About this exercise:
Would you give again, exactly as written, the lines from the opening of the records to the line with "## Usage ##", that line included and pictures excluded?

Records supplied:
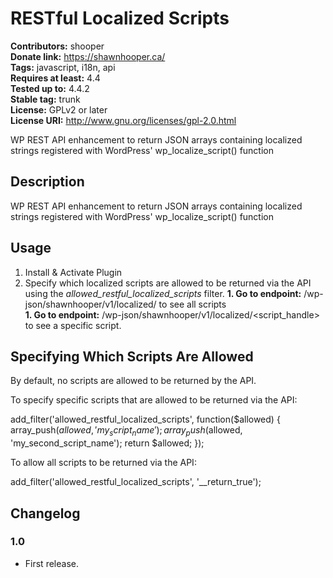# RESTful Localized Scripts #
**Contributors:** shooper  
**Donate link:** https://shawnhooper.ca/  
**Tags:** javascript, i18n, api  
**Requires at least:** 4.4  
**Tested up to:** 4.4.2  
**Stable tag:** trunk  
**License:** GPLv2 or later  
**License URI:** http://www.gnu.org/licenses/gpl-2.0.html  

WP REST API enhancement to return JSON arrays containing localized strings registered with WordPress' wp_localize_script() function

## Description ##

WP REST API enhancement to return JSON arrays containing localized strings registered with WordPress' wp_localize_script() function

## Usage ##

1. Install & Activate Plugin
1. Specify which localized scripts are allowed to be returned via the API using the *allowed_restful_localized_scripts* filter.
**1. Go to endpoint:** /wp-json/shawnhooper/v1/localized/ to see all scripts  
**1. Go to endpoint:** /wp-json/shawnhooper/v1/localized/<script_handle> to see a specific script.  

## Specifying Which Scripts Are Allowed ##

By default, no scripts are allowed to be returned by the API.

To specify specific scripts that are allowed to be returned via the API:

add_filter('allowed_restful_localized_scripts', function($allowed) {
	array_push($allowed, 'my_script_name');
	array_push($allowed, 'my_second_script_name');
	return $allowed;
});

To allow all scripts to be returned via the API:

add_filter('allowed_restful_localized_scripts', '__return_true');

## Changelog ##

### 1.0 ###
* First release.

Answer to the exercise:
# RESTful Localized Scripts #
**Contributors:** shooper  
**Donate link:** https://shawnhooper.ca/  
**Tags:** javascript, i18n, api  
**Requires at least:** 4.4  
**Tested up to:** 4.4.2  
**Stable tag:** trunk  
**License:** GPLv2 or later  
**License URI:** http://www.gnu.org/licenses/gpl-2.0.html  

WP REST API enhancement to return JSON arrays containing localized strings registered with WordPress' wp_localize_script() function

## Description ##

WP REST API enhancement to return JSON arrays containing localized strings registered with WordPress' wp_localize_script() function

## Usage ##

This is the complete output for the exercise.